Vous en avez certainement déjà entendu parler : le reste à charge zéro (RAC 0) va prendre de l’ampleur. Jusqu’à présent, le premier palier de cette réforme, dite « 100 % santé », n’a concerné que les prothèses auditives. Depuis janvier dernier, un prix de vente maximal de 1 300 euros avait été fixé pour une partie des appareils et de meilleurs remboursements, instaurés, avec un gain moyen de 100 euros par oreille pour les assurés, selon le ministère de la Santé.

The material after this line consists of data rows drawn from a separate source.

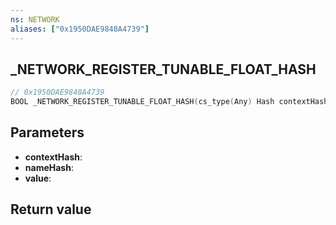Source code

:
 ```yaml
---
ns: NETWORK
aliases: ["0x1950DAE9848A4739"]
---
```

## _NETWORK_REGISTER_TUNABLE_FLOAT_HASH

```c
// 0x1950DAE9848A4739
BOOL _NETWORK_REGISTER_TUNABLE_FLOAT_HASH(cs_type(Any) Hash contextHash, cs_type(Any) Hash nameHash, float* value);
```

## Parameters
* **contextHash**: 
* **nameHash**: 
* **value**: 

## Return value

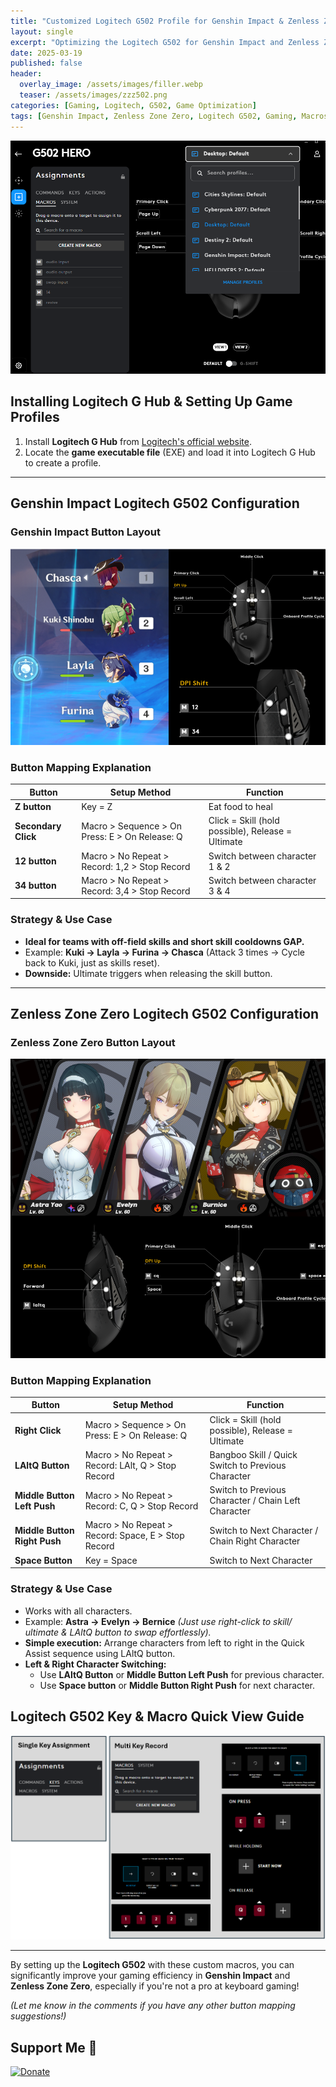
 ```yaml
---
title: "Customized Logitech G502 Profile for Genshin Impact & Zenless Zone Zero"
layout: single
excerpt: "Optimizing the Logitech G502 for Genshin Impact and Zenless Zone Zero to enhance gameplay for those less familiar with keyboard controls."
date: 2025-03-19
published: false
header:
  overlay_image: /assets/images/filler.webp
  teaser: /assets/images/zzz502.png
categories: [Gaming, Logitech, G502, Game Optimization]
tags: [Genshin Impact, Zenless Zone Zero, Logitech G502, Gaming, Macros]
---
```


![G502 Layout](https://raw.githubusercontent.com/mattlifetech/mattlifetech.github.io/main/assets/images/g502view.png)

## Installing Logitech G Hub & Setting Up Game Profiles
1. Install **Logitech G Hub** from [Logitech's official website](https://www.logitechg.com/).
2. Locate the **game executable file** (EXE) and load it into Logitech G Hub to create a profile.

---

## **Genshin Impact Logitech G502 Configuration**

### **Genshin Impact Button Layout**
![G502genshin](https://raw.githubusercontent.com/mattlifetech/mattlifetech.github.io/main/assets/images/genshin502.png)


### **Button Mapping Explanation**

| Button | Setup Method | Function |
|---------|----------------|------------|
| **Z button** | Key = Z | Eat food to heal |
| **Secondary Click** | Macro > Sequence > On Press: E > On Release: Q | Click = Skill (hold possible), Release = Ultimate |
| **12 button** | Macro > No Repeat > Record: 1,2 > Stop Record | Switch between character 1 & 2 |
| **34 button** | Macro > No Repeat > Record: 3,4 > Stop Record | Switch between character 3 & 4 |


### **Strategy & Use Case**
- **Ideal for teams with off-field skills and short skill cooldowns GAP.**
- Example: **Kuki → Layla → Furina → Chasca** (Attack 3 times → Cycle back to Kuki, just as skills reset).
- **Downside:** Ultimate triggers when releasing the skill button.

---

## **Zenless Zone Zero Logitech G502 Configuration**

### **Zenless Zone Zero Button Layout**
![G502genshin](https://raw.githubusercontent.com/mattlifetech/mattlifetech.github.io/main/assets/images/zzz502.png)

### **Button Mapping Explanation**

| Button | Setup Method | Function |
|---------|----------------|------------|
| **Right Click** | Macro > Sequence > On Press: E > On Release: Q | Click = Skill (hold possible), Release = Ultimate |
| **LAltQ Button** | Macro > No Repeat > Record: LAlt, Q > Stop Record | Bangboo Skill / Quick Switch to Previous Character |
| **Middle Button Left Push** | Macro > No Repeat > Record: C, Q > Stop Record | Switch to Previous Character / Chain Left Character |
| **Middle Button Right Push** | Macro > No Repeat > Record: Space, E > Stop Record | Switch to Next Character / Chain Right Character |
| **Space Button** | Key = Space | Switch to Next Character |


### **Strategy & Use Case**
- Works with all characters.
- Example: **Astra → Evelyn → Bernice** *(Just use right-click to skill/ ultimate & LAltQ button to swap effortlessly).*
- **Simple execution:** Arrange characters from left to right in the Quick Assist sequence using LAltQ button.
- **Left & Right Character Switching:**
  - Use **LAltQ Button** or **Middle Button Left Push** for previous character.
  - Use **Space button** or **Middle Button Right Push** for next character.

## **Logitech G502 Key & Macro Quick View Guide**
![G502ui](https://raw.githubusercontent.com/mattlifetech/mattlifetech.github.io/main/assets/images/502setup.png)

---

By setting up the **Logitech G502** with these custom macros, you can significantly improve your gaming efficiency in **Genshin Impact** and **Zenless Zone Zero**, especially if you're not a pro at keyboard gaming!

*(Let me know in the comments if you have any other button mapping suggestions!)*


## Support Me 💖
[![Donate](https://img.shields.io/badge/Donate-PayPal-blue.svg)](https://paypal.me/mattchoo2)
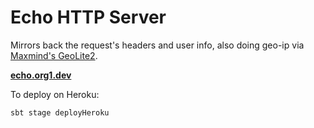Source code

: # Echo HTTP Server

Mirrors back the request's headers and user info, also doing geo-ip
via [Maxmind's GeoLite2](https://dev.maxmind.com/geoip/geoip2/geolite2/).

**[echo.org1.dev](https://echo.org1.dev)**

To deploy on Heroku:

```
sbt stage deployHeroku
```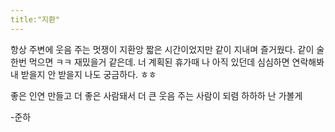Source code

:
 ```yaml
---
title:"지환"
---
```


항상 주변에 웃음 주는 멋쟁이 지환앙 짧은 시간이었지만 같이 지내며 즐거웠다. 같이 술 한번 먹으면 ㅋㅋ 재밌을거 같은데. 너 계획된 휴가때 나 아직 있던데 심심하면 연락해봐 내 받을지 안 받을지 나도 궁금하다. ㅎㅎ


좋은 인연 만들고 더 좋은 사람돼서 더 큰 웃음 주는 사람이 되렴 하하하
난 가볼게

-준하
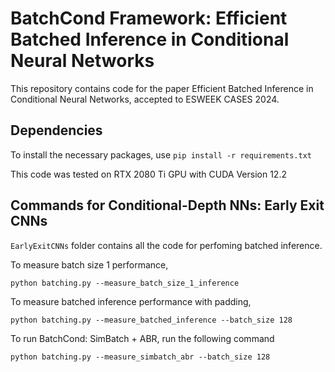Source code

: # BatchCond Framework: Efficient Batched Inference in Conditional Neural Networks
This repository contains code for the paper Efficient Batched Inference in Conditional Neural Networks, accepted to ESWEEK CASES 2024.

## Dependencies
To install the necessary packages, use `pip install -r requirements.txt `

This code was tested on RTX 2080 Ti GPU with CUDA Version 12.2

## Commands for Conditional-Depth NNs: Early Exit CNNs
`EarlyExitCNNs` folder contains all the code for perfoming batched inference. 

To measure batch size 1 performance,
```
python batching.py --measure_batch_size_1_inference
```
To measure batched inference performance with padding,
```
python batching.py --measure_batched_inference --batch_size 128
```
To run BatchCond: SimBatch + ABR, run the following command
```
python batching.py --measure_simbatch_abr --batch_size 128
```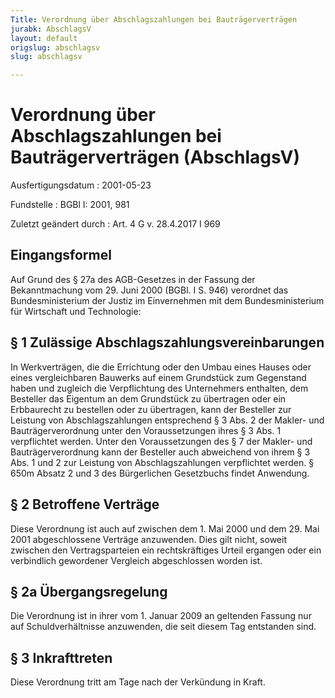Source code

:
 ```yaml
---
Title: Verordnung über Abschlagszahlungen bei Bauträgerverträgen
jurabk: AbschlagsV
layout: default
origslug: abschlagsv
slug: abschlagsv

---
```


# Verordnung über Abschlagszahlungen bei Bauträgerverträgen (AbschlagsV)

Ausfertigungsdatum
:   2001-05-23

Fundstelle
:   BGBl I: 2001, 981

Zuletzt geändert durch
:   Art. 4 G v. 28.4.2017 I 969



## Eingangsformel

Auf Grund des § 27a des AGB-Gesetzes in der Fassung der Bekanntmachung
vom 29. Juni 2000 (BGBl. I S. 946) verordnet das Bundesministerium der
Justiz im Einvernehmen mit dem Bundesministerium für Wirtschaft und
Technologie:


## § 1 Zulässige Abschlagszahlungsvereinbarungen

In Werkverträgen, die die Errichtung oder den Umbau eines Hauses oder
eines vergleichbaren Bauwerks auf einem Grundstück zum Gegenstand
haben und zugleich die Verpflichtung des Unternehmers enthalten, dem
Besteller das Eigentum an dem Grundstück zu übertragen oder ein
Erbbaurecht zu bestellen oder zu übertragen, kann der Besteller zur
Leistung von Abschlagszahlungen entsprechend § 3 Abs. 2 der Makler-
und Bauträgerverordnung unter den Voraussetzungen ihres § 3 Abs. 1
verpflichtet werden. Unter den Voraussetzungen des § 7 der Makler- und
Bauträgerverordnung kann der Besteller auch abweichend von ihrem § 3
Abs. 1 und 2 zur Leistung von Abschlagszahlungen verpflichtet werden.
§ 650m Absatz 2 und 3 des Bürgerlichen Gesetzbuchs findet Anwendung.


## § 2 Betroffene Verträge

Diese Verordnung ist auch auf zwischen dem 1. Mai 2000 und dem 29. Mai
2001 abgeschlossene Verträge anzuwenden. Dies gilt nicht, soweit
zwischen den Vertragsparteien ein rechtskräftiges Urteil ergangen oder
ein verbindlich gewordener Vergleich abgeschlossen worden ist.


## § 2a Übergangsregelung

Die Verordnung ist in ihrer vom 1. Januar 2009 an geltenden Fassung
nur auf Schuldverhältnisse anzuwenden, die seit diesem Tag entstanden
sind.


## § 3 Inkrafttreten

Diese Verordnung tritt am Tage nach der Verkündung in Kraft.

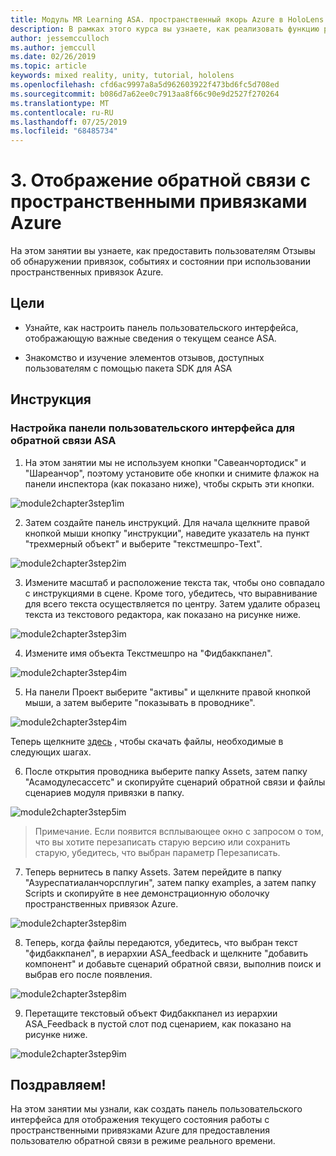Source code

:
 ```yaml
---
title: Модуль MR Learning ASA. пространственный якорь Azure в HoloLens 2
description: В рамках этого курса вы узнаете, как реализовать функцию распознавания лиц Azure в приложении смешанной реальности.
author: jessemcculloch
ms.author: jemccull
ms.date: 02/26/2019
ms.topic: article
keywords: mixed reality, unity, tutorial, hololens
ms.openlocfilehash: cfd6ac9997a8a5d962603922f473bd6fc5d708ed
ms.sourcegitcommit: b086d7a62ee0c7913aa8f66c90e9d2527f270264
ms.translationtype: MT
ms.contentlocale: ru-RU
ms.lasthandoff: 07/25/2019
ms.locfileid: "68485734"
---
```

# <a name="3-displaying-azure-spatial-anchor-feedback"></a>3. Отображение обратной связи с пространственными привязками Azure

На этом занятии вы узнаете, как предоставить пользователям Отзывы об обнаружении привязок, событиях и состоянии при использовании пространственных привязок Azure.

## <a name="objectives"></a>Цели

* Узнайте, как настроить панель пользовательского интерфейса, отображающую важные сведения о текущем сеансе ASA.

* Знакомство и изучение элементов отзывов, доступных пользователям с помощью пакета SDK для ASA

## <a name="instructions"></a>Инструкция

### <a name="set-up-asa-feedback-ui-panel"></a>Настройка панели пользовательского интерфейса для обратной связи ASA

1. На этом занятии мы не используем кнопки "Савеанчортодиск" и "Шареанчор", поэтому установите обе кнопки и снимите флажок на панели инспектора (как показано ниже), чтобы скрыть эти кнопки.
   

![module2chapter3step1im](images/module2chapter3step1im.PNG)

2. Затем создайте панель инструкций. Для начала щелкните правой кнопкой мыши кнопку "инструкции", наведите указатель на пункт "трехмерный объект" и выберите "текстмешпро-Text".

![module2chapter3step2im](images/module2chapter3step2im.PNG)

3. Измените масштаб и расположение текста так, чтобы оно совпадало с инструкциями в сцене. Кроме того, убедитесь, что выравнивание для всего текста осуществляется по центру. Затем удалите образец текста из текстового редактора, как показано на рисунке ниже.

![module2chapter3step3im](images/module2chapter3step3im.PNG)

4. Измените имя объекта Текстмешпро на "Фидбаккпанел".
   

![module2chapter3step4im](images/module2chapter3step4im.PNG)

5. На панели Проект выберите "активы" и щелкните правой кнопкой мыши, а затем выберите "показывать в проводнике".
   

![module2chapter3step4im](images/module2chapter3step5im.PNG)

Теперь щелкните [здесь](https://onedrive.live.com/?authkey=%21ABXEC8PvyQu8Qd8&id=5B7335C4342BCB0E%21395636&cid=5B7335C4342BCB0E) , чтобы скачать файлы, необходимые в следующих шагах.

6. После открытия проводника выберите папку Assets, затем папку "Асамодулесассетс" и скопируйте сценарий обратной связи и файлы сценариев модуля привязки в папку. 

![module2chapter3step5im](images/module2chapter3step6im.PNG)

> Примечание. Если появится всплывающее окно с запросом о том, что вы хотите перезаписать старую версию или сохранить старую, убедитесь, что выбран параметр Перезаписать.

7. Теперь вернитесь в папку Assets. Затем перейдите в папку "Азуреспатиаланчорсплугин", затем папку examples, а затем папку Scripts и скопируйте в нее демонстрационную оболочку пространственных привязок Azure. 

![module2chapter3step8im](images/module2chapter3step7im.PNG)

8. Теперь, когда файлы передаются, убедитесь, что выбран текст "фидбаккпанел", в иерархии ASA_feedback и щелкните "добавить компонент" и добавьте сценарий обратной связи, выполнив поиск и выбрав его после появления. 

![module2chapter3step8im](images/module2chapter3step8im.PNG)

9. Перетащите текстовый объект Фидбаккпанел из иерархии ASA_Feedback в пустой слот под сценарием, как показано на рисунке ниже. 

![module2chapter3step9im](images/module2chapter3step9im.PNG)

## <a name="congratulations"></a>Поздравляем!

На этом занятии мы узнали, как создать панель пользовательского интерфейса для отображения текущего состояния работы с пространственными привязками Azure для предоставления пользователю обратной связи в режиме реального времени.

A partir du 1er janvier prochain, c’est au tour de l’optique et du dentaire d’entrer en piste avec l’apparition des paniers de soins 100 % remboursés. Tous les contrats, quel que soit le niveau de leurs garanties, en proposeront. Concrètement, vous n’aurez rien à débourser pour vos lunettes ou votre couronne dentaire. En contrepartie, les équipements accessibles seront strictement définis et leurs prix, plafonnés.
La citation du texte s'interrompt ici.